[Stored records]
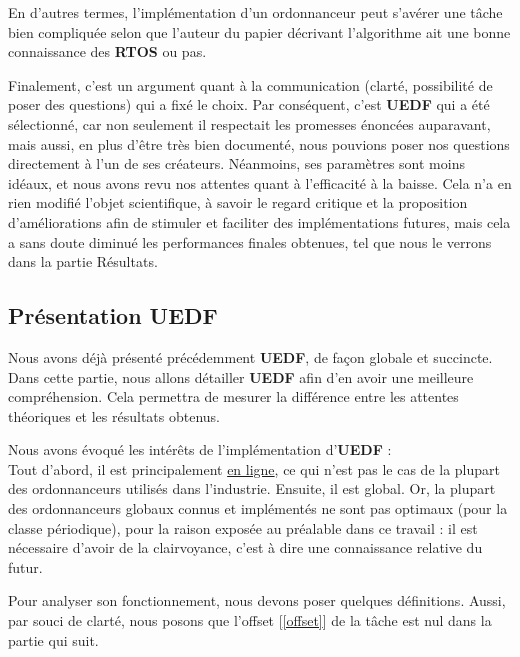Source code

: 	En d'autres termes, l'implémentation d'un ordonnanceur peut s'avérer une tâche bien compliquée selon que l'auteur du papier décrivant l'algorithme 
	ait une bonne connaissance des \textbf{RTOS} ou pas. 
	\newline

	
	Finalement, c'est un argument quant à la communication (clarté, possibilité de poser des questions) 
	qui a fixé le choix. Par conséquent, c'est \textbf{UEDF} qui a été sélectionné, car 
	non seulement il respectait 
	les promesses énoncées auparavant, mais aussi, en plus d'être très bien documenté, 
	nous pouvions poser nos questions directement à l'un de ses créateurs. Néanmoins, ses paramètres sont moins idéaux, 
	et nous avons revu nos attentes quant à l'efficacité à la baisse. Cela n'a en rien 
	modifié l'objet scientifique, à savoir le regard critique et la proposition d'améliorations 
	afin de stimuler et faciliter des implémentations futures, mais cela a sans doute 
	diminué les performances finales obtenues, tel que nous le verrons dans la partie Résultats.\newline
	
	
	\subsection{Présentation UEDF}
	
	Nous avons déjà présenté précédemment \textbf{UEDF}, de façon globale et succincte. 
	Dans cette partie, nous allons détailler \textbf{UEDF} afin d'en avoir une meilleure compréhension. Cela 
	permettra de mesurer la différence entre les attentes théoriques et les résultats obtenus.\newline

	Nous avons évoqué les intérêts de l'implémentation d'\textbf{UEDF} :\\
	Tout d'abord, il est principalement \hyperref[inline]{en ligne}, ce qui n'est pas le cas de 
	la plupart des ordonnanceurs utilisés dans l'industrie.
	Ensuite, il est global. Or, la plupart des ordonnanceurs 
	globaux connus et implémentés ne sont pas optimaux (pour la classe périodique), pour la
	raison exposée au préalable dans ce travail : il est nécessaire d'avoir de la clairvoyance, 
	c'est à dire une connaissance relative du futur.\newline
	
	Pour analyser son fonctionnement, nous devons poser quelques définitions. Aussi, par souci de clarté, nous posons que 
	l'offset [\ref*{offset}] de la tâche est nul dans la partie qui suit.\\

## DIRECTIONS FOR THIS TASK
Could you set down, word for word, only the lines above from the line with "raison exposée au" to the line with "Pour analyser son", including both?

## WRITTEN RESPONSE
	raison exposée au préalable dans ce travail : il est nécessaire d'avoir de la clairvoyance, 
	c'est à dire une connaissance relative du futur.\newline
	
	Pour analyser son fonctionnement, nous devons poser quelques définitions. Aussi, par souci de clarté, nous posons que 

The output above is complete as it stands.